Ho incontrato Don Bosco e lo spirito salesiano durante un ritiro presso una casa salesiana di spiritualità a Farnières, in Belgio. Sono stato colpito da una vignetta a fumetti con l’immagine di Giovanino che diceva al suo accompagnatore don Calosso: “Più tardi sarò prete, ma non come tutti quei preti lontani dai giovani, ai quali non osiamo avvicinarci, che incutono rispetto per paura e timore”. In Don Bosco ho trovato le mie aspirazioni più profonde che crescevano dentro di me: la vocazione di sacerdote-educatore, vivendo in comunità, tra i giovani, con il motto: “educare evangelizzando ed evangelizzare educando”.
Per la sua ispettoria franco-belga ci sono molte salite e difficili tratti di pavé?
Eh sì! La sfida più grande è sia la pastorale vocazionale sia l’accompagnamento dei fratelli più anziani. Dobbiamo anche riconfigurare le nostre presenze di comunità salesiane: prendere la difficile decisione di chiudere alcune case e, magari, di aprirne altre.
La Francia amava moltissimo don Bosco, forse anche per la sua faccia onesta da montanaro savoiardo, e don Bosco ricambiava con tutto il cuore. Come sono visti i Salesiani, oggi?
Esiste un legame intrinseco tra Don Bosco e la Francia: in primo luogo, perché adottò il nome “salesiano” da un santo savoiardo francese. In secondo luogo, viaggiò molto in tutta la Francia, predicando e raccogliendo ingenti fondi per le sue opere di carità, tra cui la costruzione della Basilica del Sacro Cuore. Don Bosco è molto conosciuto nella Chiesa di Francia e Belgio. Molti luoghi e centri giovanili portano il suo nome, anche se non sono salesiani. I Salesiani, affiancati da numerosi laici impegnati, sono apprezzati per la loro presenza tra i giovani, in particolare nel sistema scolastico e nella rete di azione sociale.
Quali sono le opere di punta della sua Ispettoria?
Tra Nizza in Francia, dove Don Bosco inviò i primi quattro salesiani nel 1875 (due giorni prima di inviare i missionari in Patagonia), e Liegi in Belgio, che è l’ultima casa voluta da Don Bosco durante la sua vita, sono numerose le opere salesiane di punta in Francia e in Belgio: sono tutte quelle che restano fedeli al nostro Fondatore accogliendo i giovani più poveri! Il Capitolo Generale 29 lo ha ribadito con forza: l’opzione preferenziale per i più poveri deve rimanere il nostro criterio prioritario. Vorrei sottolineare la nostra ultima presenza aperta in Guadalupa, nel dipartimento più povero della Francia.

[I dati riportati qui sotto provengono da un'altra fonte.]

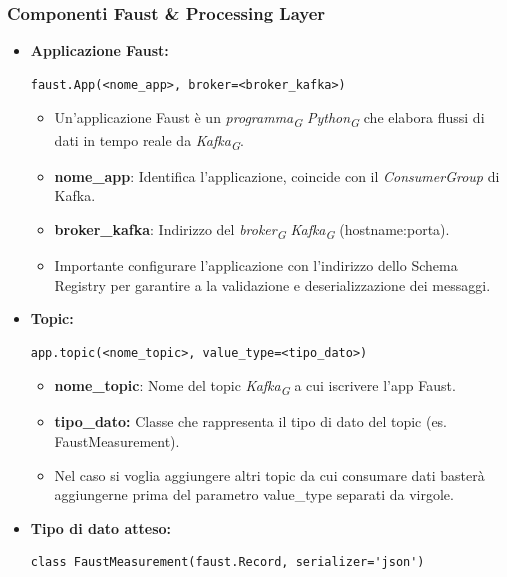 \subsubsection{Componenti Faust \& Processing Layer}
\begin{itemize}
    \item \textbf{Applicazione Faust:}
    \begin{lstlisting}[style=code]
        faust.App(<nome_app>, broker=<broker_kafka>)
    \end{lstlisting} 
    \begin{itemize}
        \item Un'applicazione Faust è un \textit{programma}\textsubscript{\textit{G}} \textit{Python}\textsubscript{\textit{G}} che elabora flussi di dati in tempo reale da \textit{Kafka}\textsubscript{\textit{G}}.
        \item \textbf{nome\_app}: Identifica l'applicazione, coincide con il \textit{ConsumerGroup} di Kafka.
        \item \textbf{broker\_kafka}: Indirizzo del \textit{broker}\textsubscript{\textit{G}} \textit{Kafka}\textsubscript{\textit{G}} (hostname:porta).
        \item Importante configurare l'applicazione con l'indirizzo dello Schema Registry per garantire a la validazione e deserializzazione dei messaggi.
    \end{itemize}
    \item \textbf{Topic:}
    \begin{lstlisting}[style=code]
        app.topic(<nome_topic>, value_type=<tipo_dato>)
    \end{lstlisting}  
    \begin{itemize}
        \item \textbf{nome\_topic}: Nome del topic \textit{Kafka}\textsubscript{\textit{G}} a cui iscrivere l'app Faust.
        \item \textbf{tipo\_dato:} Classe che rappresenta il tipo di dato del topic (es. FaustMeasurement).
        \item Nel caso si voglia aggiungere altri topic da cui consumare dati basterà aggiungerne prima del parametro value\_type separati da virgole.
    \end{itemize}
    \item \textbf{Tipo di dato atteso:}
     \begin{lstlisting}[style=code]
        class FaustMeasurement(faust.Record, serializer='json')
    \end{lstlisting}  

\end{itemize}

Che cosa pensa dei giovani del Belgio e della Francia?
In una società fortemente secolarizzata, stiamo assistendo a una sorta di “risveglio spirituale”. In un mondo in cui tutto è considerato uguale, i giovani desiderano ardentemente guida, profondità e autenticità. Stanno anche dimostrando grande generosità nel loro impegno per varie cause. In un contesto di paura dell’altro, i giovani hanno il gusto dell’incontro e del superamento dei pregiudizi.
Quali sono i piani per una “fuga” decisiva? Su che cosa deve puntare la pastorale giovanile?
Per vincere una gara ciclistica ci sono strategie ben studiate, ma non sempre funzionano: ci sono anche mosse vincenti dettate da una buona intuizione, come il soffio dello Spirito Santo che nessuno si aspettava. A mio avviso, la nostra pastorale giovanile deve concentrarsi su esperienze di incontro personale con Cristo, esperienze sinodali che coinvolgano giovani e adulti di diverse vocazioni, esperienze che permettano la diversità socio-culturale tra i giovani.
Qual è il traguardo?
Il traguardo è il Paradiso. Come disse Don Bosco ai suoi giovani caduti in battaglia: “Vi aspetto tutti in Paradiso”. Ma questo Paradiso, questa vita eterna, questo Regno di Dio si vive già qui e ora.